== Records shown
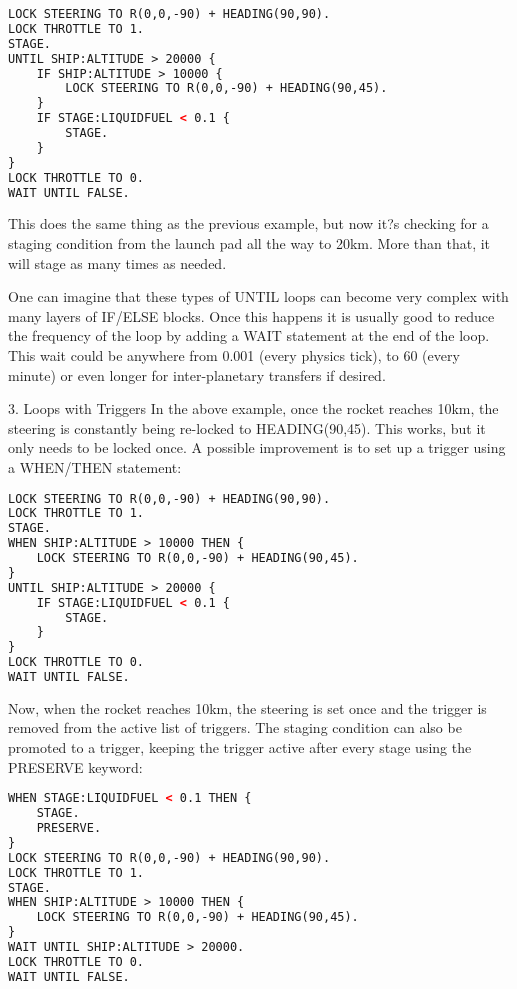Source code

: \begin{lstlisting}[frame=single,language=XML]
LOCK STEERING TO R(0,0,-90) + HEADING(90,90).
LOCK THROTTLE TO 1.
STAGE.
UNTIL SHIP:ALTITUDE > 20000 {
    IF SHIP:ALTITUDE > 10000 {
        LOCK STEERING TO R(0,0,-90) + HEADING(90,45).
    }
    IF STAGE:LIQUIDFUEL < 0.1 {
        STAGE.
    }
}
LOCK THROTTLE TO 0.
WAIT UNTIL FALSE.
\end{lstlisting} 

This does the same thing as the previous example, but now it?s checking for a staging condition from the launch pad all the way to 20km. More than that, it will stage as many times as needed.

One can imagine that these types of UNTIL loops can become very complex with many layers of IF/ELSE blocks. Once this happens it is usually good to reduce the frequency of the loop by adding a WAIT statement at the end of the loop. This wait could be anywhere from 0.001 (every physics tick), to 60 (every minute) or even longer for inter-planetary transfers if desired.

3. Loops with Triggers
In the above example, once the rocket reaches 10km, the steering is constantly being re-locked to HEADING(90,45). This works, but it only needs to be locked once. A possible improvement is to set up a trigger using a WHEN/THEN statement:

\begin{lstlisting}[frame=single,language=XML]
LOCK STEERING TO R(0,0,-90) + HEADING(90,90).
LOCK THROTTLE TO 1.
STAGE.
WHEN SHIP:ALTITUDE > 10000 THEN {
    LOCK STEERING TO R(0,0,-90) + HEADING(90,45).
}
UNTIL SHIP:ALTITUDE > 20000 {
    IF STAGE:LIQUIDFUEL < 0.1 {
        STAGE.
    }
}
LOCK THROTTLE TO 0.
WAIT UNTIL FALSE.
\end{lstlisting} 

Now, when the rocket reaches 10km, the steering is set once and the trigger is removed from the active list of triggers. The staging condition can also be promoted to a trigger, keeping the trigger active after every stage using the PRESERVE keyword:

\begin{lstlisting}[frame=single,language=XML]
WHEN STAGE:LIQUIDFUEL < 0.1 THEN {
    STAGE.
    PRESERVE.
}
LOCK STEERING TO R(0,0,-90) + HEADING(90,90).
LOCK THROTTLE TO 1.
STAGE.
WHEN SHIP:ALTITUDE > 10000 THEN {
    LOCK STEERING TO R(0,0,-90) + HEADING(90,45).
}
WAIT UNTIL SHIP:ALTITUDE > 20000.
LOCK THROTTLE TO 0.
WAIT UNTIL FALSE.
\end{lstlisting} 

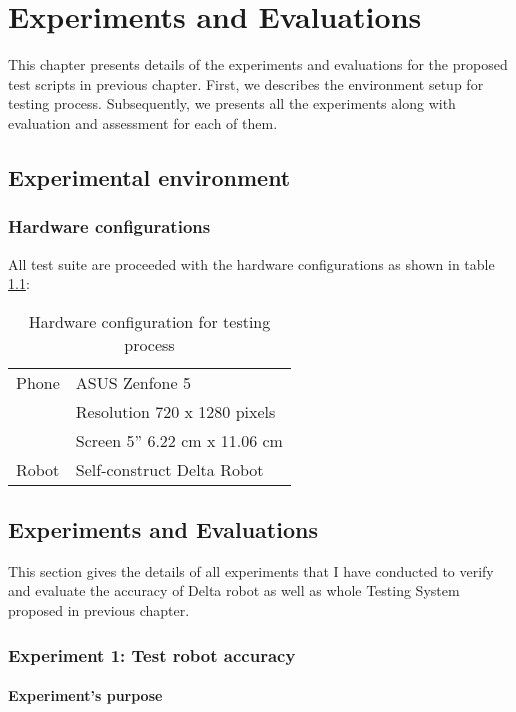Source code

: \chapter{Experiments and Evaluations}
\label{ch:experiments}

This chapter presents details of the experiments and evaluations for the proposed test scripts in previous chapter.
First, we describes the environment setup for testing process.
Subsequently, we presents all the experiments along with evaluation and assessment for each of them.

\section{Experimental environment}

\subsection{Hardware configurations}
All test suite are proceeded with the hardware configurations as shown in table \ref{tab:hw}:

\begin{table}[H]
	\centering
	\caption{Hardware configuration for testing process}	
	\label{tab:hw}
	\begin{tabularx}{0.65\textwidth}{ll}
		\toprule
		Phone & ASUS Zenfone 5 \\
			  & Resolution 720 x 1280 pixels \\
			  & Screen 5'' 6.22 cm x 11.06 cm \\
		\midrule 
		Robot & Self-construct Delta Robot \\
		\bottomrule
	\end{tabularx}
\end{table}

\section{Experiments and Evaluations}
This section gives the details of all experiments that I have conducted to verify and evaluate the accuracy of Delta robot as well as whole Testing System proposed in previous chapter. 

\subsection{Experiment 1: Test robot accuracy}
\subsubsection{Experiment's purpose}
====
== Records shown
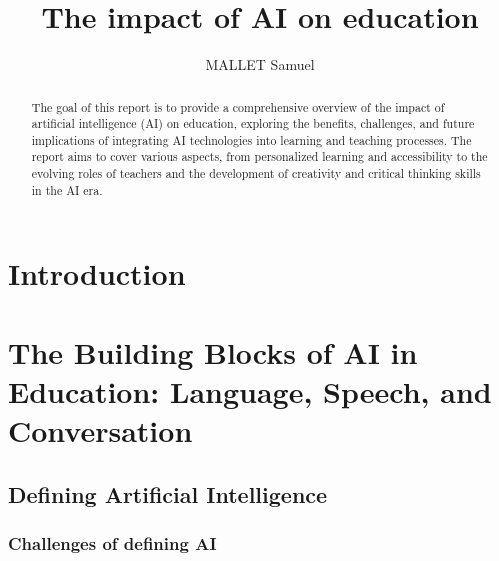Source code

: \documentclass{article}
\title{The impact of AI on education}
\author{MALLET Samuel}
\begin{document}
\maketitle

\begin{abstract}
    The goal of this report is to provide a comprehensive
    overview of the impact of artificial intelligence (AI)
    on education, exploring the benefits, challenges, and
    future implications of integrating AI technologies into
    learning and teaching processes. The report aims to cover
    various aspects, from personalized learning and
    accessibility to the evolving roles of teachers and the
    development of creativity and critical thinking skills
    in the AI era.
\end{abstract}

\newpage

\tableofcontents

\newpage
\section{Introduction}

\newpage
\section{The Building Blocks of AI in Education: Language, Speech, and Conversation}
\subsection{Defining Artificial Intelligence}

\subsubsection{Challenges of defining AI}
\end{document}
====
The answer must be every line of the listing that holds the word "THEN".

In the above example, once the rocket reaches 10km, the steering is constantly being re-locked to HEADING(90,45). This works, but it only needs to be locked once. A possible improvement is to set up a trigger using a WHEN/THEN statement:
WHEN SHIP:ALTITUDE > 10000 THEN {
WHEN STAGE:LIQUIDFUEL < 0.1 THEN {
WHEN SHIP:ALTITUDE > 10000 THEN {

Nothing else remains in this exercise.